This very problem arises now once more in caring for patients struck with corona. Care-givers in unprecedented ways put in every effort to offer help to people. But does the criterion ‘quality of life’ help them to decide what they should or shouldn’t do? The overall impression is mainly that the usual criteria for quality of care have been overridden, under the pressure stemming from the crisis.
Care however, intending to do well, helping and supporting people to find their way in the situation they have gotten into (from deep depression or metastatic cancer, to suffocating shortness of breath and the risk to get infected): what to them would constitute a satisfying way to deal with it and in what way might care contribute to all this? What is making sense to the one involved in that situation? What kind of help or care does not feel right, by being out of proportion, not fitting into one’s own life, an asset not worth pursuing – in the sense of it being a ‘goal’ – and coming at too high a cost?

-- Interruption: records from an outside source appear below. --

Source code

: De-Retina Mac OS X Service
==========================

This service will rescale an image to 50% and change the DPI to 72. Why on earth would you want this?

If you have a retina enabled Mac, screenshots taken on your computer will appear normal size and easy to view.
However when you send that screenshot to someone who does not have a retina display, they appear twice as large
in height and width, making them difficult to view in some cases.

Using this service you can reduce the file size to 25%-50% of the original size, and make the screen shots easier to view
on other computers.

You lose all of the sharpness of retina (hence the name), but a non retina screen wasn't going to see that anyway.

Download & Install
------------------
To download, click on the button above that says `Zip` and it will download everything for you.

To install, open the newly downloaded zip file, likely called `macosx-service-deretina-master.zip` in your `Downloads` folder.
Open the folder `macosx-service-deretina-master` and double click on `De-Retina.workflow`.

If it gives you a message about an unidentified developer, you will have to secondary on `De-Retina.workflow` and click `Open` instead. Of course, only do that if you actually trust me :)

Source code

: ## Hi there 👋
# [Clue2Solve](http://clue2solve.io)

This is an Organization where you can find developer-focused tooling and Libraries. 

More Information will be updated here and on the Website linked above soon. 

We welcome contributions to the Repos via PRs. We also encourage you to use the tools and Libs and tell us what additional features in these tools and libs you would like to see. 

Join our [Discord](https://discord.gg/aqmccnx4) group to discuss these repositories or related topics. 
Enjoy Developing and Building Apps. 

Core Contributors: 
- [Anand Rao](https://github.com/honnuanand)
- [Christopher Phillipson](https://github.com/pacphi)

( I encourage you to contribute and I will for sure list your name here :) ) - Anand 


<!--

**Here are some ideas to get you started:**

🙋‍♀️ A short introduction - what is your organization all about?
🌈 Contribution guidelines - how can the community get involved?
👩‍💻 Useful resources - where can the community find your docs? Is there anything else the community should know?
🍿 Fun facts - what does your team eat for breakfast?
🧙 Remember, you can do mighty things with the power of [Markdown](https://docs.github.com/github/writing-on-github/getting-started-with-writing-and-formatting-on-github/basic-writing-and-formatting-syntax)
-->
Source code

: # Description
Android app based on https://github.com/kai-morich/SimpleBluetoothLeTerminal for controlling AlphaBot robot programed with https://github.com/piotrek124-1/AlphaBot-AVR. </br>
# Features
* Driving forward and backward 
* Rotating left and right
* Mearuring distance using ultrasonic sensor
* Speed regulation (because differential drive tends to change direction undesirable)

Focal point is not ‘life’ as such, yet ‘life being fragile’ (this is the actual, painful reality and care should deal with precisely that). At that the term ‘quality’ has been traded in, and for: what is satisfactory for the patient concerned. It is a mystery how one might speak of ‘good’ care if this care is not experienced as in some way making sense, not in a general way, but in the actual life of the patient involved.
Dealing in a ‘satisfactory’ way with a fragile existence could mean just about anything: to really go for full recovery, refraining from any intervention, wanting to be kissed by one’s next of kin, to consciously face death, by no means wanting to suffer alone, to go down praying and cursing. Who is to say? Yet all of this has very little to do with (client) satisfaction.
These days we hear stories from elderly people saying: I’ve had a good life until now, I cannot and I will not go without visitors and I fully accept the risk it involves. Not having visitors merely inflicts incisive suffering and as such is a lot worse than any risk connected to having visitors. Things could of course turn out wrong, yet receiving visitors fits in with how we wish to live our life and how we choose to relate to our fragility. Death might befall us sooner, yet it will be within a life meaningful to us.
Corona causes a crisis and everything in our care system is now on edge. The many tricky questions we get to answer at that, require a different ultimate goal. One which considers at the same time care and existence to be relational (as in ‘living together’), as well as not revolving around ‘life’, but being about the fragility of existence. And one which finally admits we could be doing a million things, yet good care will limit itself to the things which are meaningful to the person involved, and allowing for a satisfying way to deal with his or her transience.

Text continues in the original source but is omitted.